关键词:
Optical coherence tomography
Quantitative flow ratio
Non-culprit lesion
Subclinical hypothyroidism
STEMI
摘要:
Background Subclinical hypothyroidism (SH), characterized by normal free tetraiodothyronine (FT4) but high hyroid-stimulating hormone (TSH), gains attention for relationship with cardiovascular diseases. This study aims to investigate coronary artery features of non-culprit lesions in SH patients with ST-elevation myocardial infarction (STEMI) to understand their intracoronary morphological and functional characteristics. Methods A retrospective study of 1,570 STEMI patients with >= 50% non-culprit lesions analyzed coronary angiography, optical coherence tomography (OCT) imaging, & quantitative flow ratio (QFR) data. Patients were grouped based on SH status. Results Among them, a total of 214 patients had SH. In baseline characteristics, the SH group showed lower male and smoker rates, lower free triiodothyronine (FT3), and higher high-sensitivity C-reactive protein (hs-CRP), N terminal pro B-type natriuretic peptide (NT-proBNP), and TSH levels than the non-SH group. SH group had longer lesions, more micro-vessels, more cholesterol crystals, and lower QFR values for non-culprit lesions. Additionally, SH was an independent predictor for coronary parameters including micro-vessel, cholesterol crystal, and QFR values <= 0.8. And the effect of SH on those coronary parameters did not show any interaction in different subgroups.
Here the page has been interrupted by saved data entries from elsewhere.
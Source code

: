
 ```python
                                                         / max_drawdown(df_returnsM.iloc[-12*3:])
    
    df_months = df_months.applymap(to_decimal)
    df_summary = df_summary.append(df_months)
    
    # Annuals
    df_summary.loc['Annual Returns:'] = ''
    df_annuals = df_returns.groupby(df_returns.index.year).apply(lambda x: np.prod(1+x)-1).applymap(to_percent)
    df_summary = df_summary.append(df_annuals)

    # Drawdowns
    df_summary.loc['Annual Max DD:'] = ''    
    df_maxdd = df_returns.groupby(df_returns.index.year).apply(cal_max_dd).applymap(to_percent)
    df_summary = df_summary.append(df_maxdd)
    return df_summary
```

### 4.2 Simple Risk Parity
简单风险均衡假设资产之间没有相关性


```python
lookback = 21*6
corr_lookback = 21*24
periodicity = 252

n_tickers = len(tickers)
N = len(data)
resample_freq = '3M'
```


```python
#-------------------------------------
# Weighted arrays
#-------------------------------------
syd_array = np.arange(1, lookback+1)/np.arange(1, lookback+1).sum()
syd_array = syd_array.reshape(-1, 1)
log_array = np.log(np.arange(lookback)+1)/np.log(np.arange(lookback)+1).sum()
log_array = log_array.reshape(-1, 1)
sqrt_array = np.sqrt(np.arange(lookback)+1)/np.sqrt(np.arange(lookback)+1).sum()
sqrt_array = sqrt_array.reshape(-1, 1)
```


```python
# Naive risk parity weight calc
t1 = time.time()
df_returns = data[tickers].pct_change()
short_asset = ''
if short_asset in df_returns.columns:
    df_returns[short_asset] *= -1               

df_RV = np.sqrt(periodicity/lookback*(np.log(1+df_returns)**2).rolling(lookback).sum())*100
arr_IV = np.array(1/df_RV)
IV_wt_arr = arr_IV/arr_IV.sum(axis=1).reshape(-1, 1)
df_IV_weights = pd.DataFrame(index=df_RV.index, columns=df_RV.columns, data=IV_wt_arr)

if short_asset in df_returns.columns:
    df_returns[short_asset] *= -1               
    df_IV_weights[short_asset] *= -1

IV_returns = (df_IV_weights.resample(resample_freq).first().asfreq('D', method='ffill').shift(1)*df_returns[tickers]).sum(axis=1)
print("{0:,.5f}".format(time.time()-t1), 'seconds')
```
Conclusions There was an association between SH and specific coronary artery characteristics, including increased plaque inflammation and plaque instability (the increase of micro-vessels and cholesterol crystal detected by OCT) and potential endothelial dysfunction (the decrease of QFR value detected by QFR). Our forthcoming research will prioritize extensive, multi-center prospective studies aimed at elucidating the precise mechanisms and long-term prognosis of SH on coronary artery lesions.